What fear is actually doing to your ability to start a business (and how to move through it)
- Fear of embarrassment is really fear of exposure
When you say you’re afraid of failure…
what you often mean is you’re afraid of failing publicly.
That people will see it.
That they’ll remember it.
That it will define you.
But here’s what’s actually happening in real life:
- Most people are not paying nearly as much attention as you think
- The few who do notice are usually curious or impressed
- The ones who judge… were never going to support you anyway
You are imagining an audience that doesn’t really exist.
And that imagined audience is controlling your behavior.
That’s a bad deal.
- Confidence doesn’t come first. It comes from preparation.
This is where starting smart matters.
Most advice out there is “Just start!” “Post on social media everyday and build a following!” “Build in public!”
None of that gives confidence or helps you start a real business. If anything it just amplifies the anxiety and burns you out quick when it doesn’t work. (And it doesn’t really work in my experience)
But when you’ve taken the time to learn how to start a business, you will have
- Thought through your idea
- Identified who it helps
- Pressure tested whether someone would actually pay
…you’re not just guessing anymore.
You have something real to stand on.
That doesn’t eliminate fear completely.
But it makes it manageable.
- Promotion is not optional
If this part makes you uncomfortable, good.
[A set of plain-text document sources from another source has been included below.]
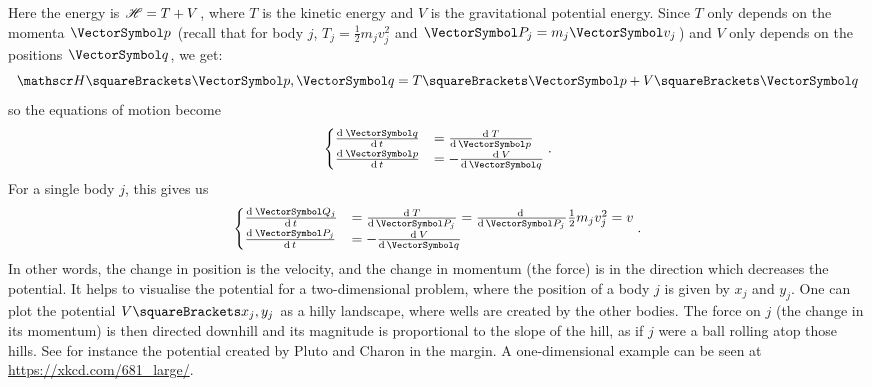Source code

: \documentclass[10pt, a4paper, twoside]{basestyle}
\begin{document}
Here the energy is $\mathscr{H} = T + V$, where $T$ is the kinetic energy
and $V$ is the gravitational potential energy.
Since $T$ only depends on the momenta $\vp$ (recall that for body $j$,
$T_j = \frac{1}{2} m_j v_j^2$ and $\vP_j = m_j\vv_j$) and $V$ only depends
on the positions $\vq$, we get:
\[
\Hamiltonian\of{\vp, \vq} = T\of{\vp} + V\of{\vq}
\]
so the equations of motion become
\[
\begin{cases}
\deriv t {\vq} &= \deriv {\vp} T \\
\deriv t {\vp} &= -\deriv {\vq} V
\end{cases}.
\]
For a single body $j$, this gives us
\[
\begin{cases}
\deriv t {\vQ_j} &= \deriv {\vP_j} T = \derivop {\vP_j}\frac{1}{2} m_j v_j^2
    = v \\
\deriv t {\vP_j} &= -\deriv {\vq} V
\end{cases}.
\]
In other words, the change in position is the velocity, and the change in
momentum (the force) is in the direction which decreases the potential.
It helps to visualise the potential for a two-dimensional problem, where the
position of a body $j$ is given by $x_j$ and $y_j$. One can plot the potential
$V\of{x_j, y_j}$ as a hilly landscape, where wells are created by the other
bodies. The force on $j$ (the change in its momentum) is then directed downhill
and its magnitude is proportional to the slope of the hill, as if $j$ were a
ball rolling atop those hills.
See for instance the potential created by Pluto and Charon in the margin.
A one-dimensional example can be seen at \url{https://xkcd.com/681_large/}.
\end{document}
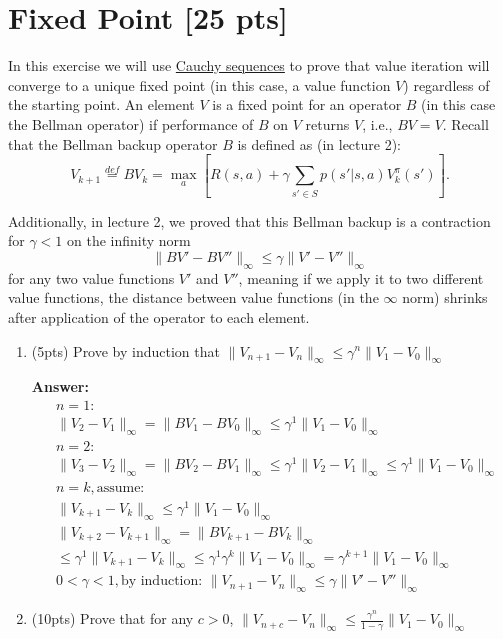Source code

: \section{Fixed Point [25 pts]}

In this exercise we will use  \href{https://en.wikipedia.org/wiki/Cauchy_sequence}{Cauchy sequences}  to prove that value iteration will converge to a unique fixed point (in this case, a value function $V$) regardless of the starting point. An element $V$ is a fixed point for an operator $B$ (in this case the Bellman operator) if performance of $B$ on $V$ returns $V$, i.e., $BV = V$. Recall that the Bellman backup operator $B$ is defined as (in lecture 2):
\begin{equation}
    V_{k+1} \overset{def}{=} BV_{k} = \max_a[ R(s, a) + \gamma\sum_{s' \in S}p(s'|s,a)V^\pi_{k}(s')].
\end{equation}

Additionally, in lecture 2, we proved that this Bellman backup is a contraction for $\gamma < 1$ on the infinity norm
\begin{equation}
    \|BV' - BV''\|_\infty\leq \gamma \|V' - V''\|_\infty
\end{equation}
for any two value functions $V'$ and $V''$, meaning if we apply it to two different value functions, the distance between value functions (in the $\infty$ norm) shrinks after application of the operator to each element.

\begin{enumerate}[label=(\alph*)]
\item (5pts) Prove by induction that $\|V_{n+1} - V_{n}\|_\infty \leq \gamma^n \|V_1 - V_0\|_\infty$

\textbf{Answer:}
\begin{equation}
\begin{aligned}
& n = 1: \\
& \|V_2 - V_1\|_\infty = \|BV_1 - BV_0\|_\infty\leq \gamma^1
\|V_1 - V_0\|_\infty \\
& n = 2: \\
& \|V_3 - V_2\|_\infty = \|BV_2 - BV_1\|_\infty\leq \gamma^1 \|V_2 - V_1\|_\infty \leq \gamma^1 \|V_1 - V_0\|_\infty \\
& n = k, \text{assume:} \\
& \|V_{k+1} - V_k\|_\infty \leq \gamma^1 \|V_1 - V_0\|_\infty \\
& \|V_{k+2} - V_{k+1}\|_\infty = \|BV_{k+1} - BV_k\|_\infty \\
& \leq \gamma^1\|V_{k+1} - V_k\|_\infty \leq \gamma^1 \gamma^k \|V_1 - V_0\|_\infty = \gamma^{k+1} \|V_1 - V_0\|_\infty \\
& 0 < \gamma < 1, \text{by induction: } \|V_{n+1} - V_{n}\|_\infty \leq \gamma \|V' - V''\|_\infty
\end{aligned}
\end{equation}


\item (10pts) Prove that for any $c>0$, $\|V_{n+c} - V_n\|_\infty \leq \frac{\gamma^n}{1-\gamma}\|V_1 - V_0\|_\infty$
\end{enumerate}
We need to address it.
You cannot build a business if you are unwilling to talk about what you do.
People don’t magically discover you.
You have to:
- Say what you do
- Say who you help
- Say why it matters
Over and over again.
I know a chiropractor who wears a branded shirt to his kids’ school events.
That’s not random.
That’s intentional visibility.
He understands something most beginners don’t…
If you are not willing to be seen, you are not ready to grow.
- You’re probably wrong about what people think
This one stings a little.
Because we tend to assume the worst.
We imagine:
“They’re going to think I’m naive.”
“They’re going to think this is a bad idea.”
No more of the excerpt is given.